Centralized cloud services from giants like AWS, Google Cloud, and Azure have become integral to modern digital infrastructure. However, they introduce several issues:

  • Cost escalation: Pricing can quickly increase as usage scales.
  • Control & censorship: Providers can remove or block services based on policies or government requests.
  • Vendor lock-in: Migrating away is technically complex and costly.
  • Single points of failure: Outages at one provider can take down large sections of the web.
Table comparing DePIN and traditional infrastructure in terms of decentralization, cost, security and more.

How DePIN Reduces Cloud Dependence

1. Distributed Resource Provision

DePIN projects connect a global network of contributors offering computing, storage, and networking resources. Instead of relying on a single provider’s data centers, services are spread across many independent nodes—improving uptime and reducing dependency on centralized infrastructure.

2. Incentive-Driven Participation

Participants are rewarded, often in tokens, for contributing resources. This creates a self-sustaining ecosystem where supply grows with demand, without the monopolistic pricing of traditional cloud providers.

3. Greater Resilience

Because DePIN networks distribute workloads across many locations and operators, they’re naturally resistant to outages and censorship.

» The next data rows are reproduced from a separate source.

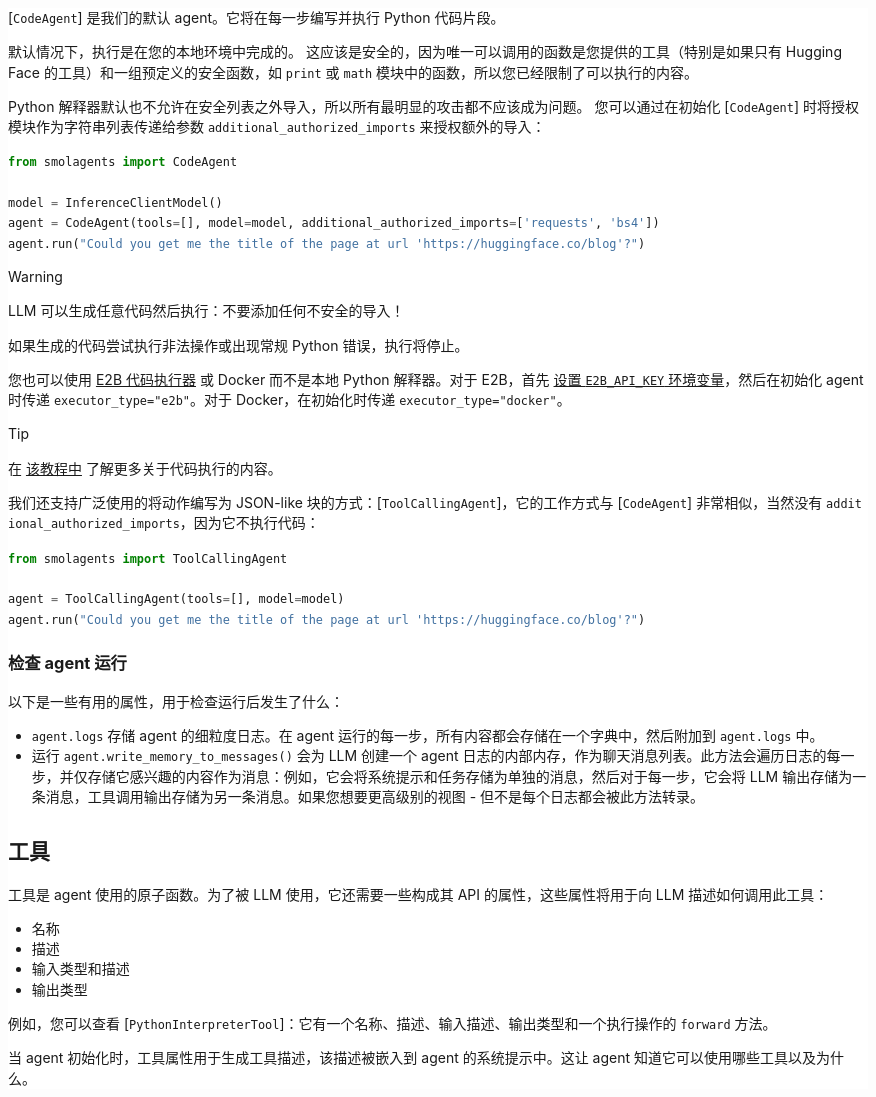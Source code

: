 [`CodeAgent`] 是我们的默认 agent。它将在每一步编写并执行 Python 代码片段。

默认情况下，执行是在您的本地环境中完成的。
这应该是安全的，因为唯一可以调用的函数是您提供的工具（特别是如果只有 Hugging Face 的工具）和一组预定义的安全函数，如 `print` 或 `math` 模块中的函数，所以您已经限制了可以执行的内容。

Python 解释器默认也不允许在安全列表之外导入，所以所有最明显的攻击都不应该成为问题。
您可以通过在初始化 [`CodeAgent`] 时将授权模块作为字符串列表传递给参数 `additional_authorized_imports` 来授权额外的导入：

```py
from smolagents import CodeAgent

model = InferenceClientModel()
agent = CodeAgent(tools=[], model=model, additional_authorized_imports=['requests', 'bs4'])
agent.run("Could you get me the title of the page at url 'https://huggingface.co/blog'?")
```

> [!WARNING]
> LLM 可以生成任意代码然后执行：不要添加任何不安全的导入！

如果生成的代码尝试执行非法操作或出现常规 Python 错误，执行将停止。

您也可以使用 [E2B 代码执行器](https://e2b.dev/docs#what-is-e2-b) 或 Docker 而不是本地 Python 解释器。对于 E2B，首先 [设置 `E2B_API_KEY` 环境变量](https://e2b.dev/dashboard?tab=keys)，然后在初始化 agent 时传递 `executor_type="e2b"`。对于 Docker，在初始化时传递 `executor_type="docker"`。

> [!TIP]
> 在 [该教程中](tutorials/secure_code_execution) 了解更多关于代码执行的内容。

我们还支持广泛使用的将动作编写为 JSON-like 块的方式：[`ToolCallingAgent`]，它的工作方式与 [`CodeAgent`] 非常相似，当然没有 `additional_authorized_imports`，因为它不执行代码：

```py
from smolagents import ToolCallingAgent

agent = ToolCallingAgent(tools=[], model=model)
agent.run("Could you get me the title of the page at url 'https://huggingface.co/blog'?")
```

### 检查 agent 运行

以下是一些有用的属性，用于检查运行后发生了什么：
- `agent.logs` 存储 agent 的细粒度日志。在 agent 运行的每一步，所有内容都会存储在一个字典中，然后附加到 `agent.logs` 中。
- 运行 `agent.write_memory_to_messages()` 会为 LLM 创建一个 agent 日志的内部内存，作为聊天消息列表。此方法会遍历日志的每一步，并仅存储它感兴趣的内容作为消息：例如，它会将系统提示和任务存储为单独的消息，然后对于每一步，它会将 LLM 输出存储为一条消息，工具调用输出存储为另一条消息。如果您想要更高级别的视图 - 但不是每个日志都会被此方法转录。

## 工具

工具是 agent 使用的原子函数。为了被 LLM 使用，它还需要一些构成其 API 的属性，这些属性将用于向 LLM 描述如何调用此工具：
- 名称
- 描述
- 输入类型和描述
- 输出类型

例如，您可以查看 [`PythonInterpreterTool`]：它有一个名称、描述、输入描述、输出类型和一个执行操作的 `forward` 方法。

当 agent 初始化时，工具属性用于生成工具描述，该描述被嵌入到 agent 的系统提示中。这让 agent 知道它可以使用哪些工具以及为什么。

Even if a few nodes go offline, the network continues functioning.

4. Integration with Blockchain Development

For developers building dApps and other blockchain projects, DePIN provides infrastructure that aligns with decentralization goals. Whether for data indexing, API hosting, or file storage, these networks reduce the mismatch between decentralized applications and centralized hosting.

Examples of DePIN Projects

Some notable DePIN initiatives include:

  • Filecoin – Decentralized storage network.
  • Helium – Wireless network for IoT devices.
  • Render Network – GPU compute marketplace for rendering tasks.
Visual illustrating DePIN use cases: Wireless Networks, Mapping, Compute & Rendering, and Decentralized Energy.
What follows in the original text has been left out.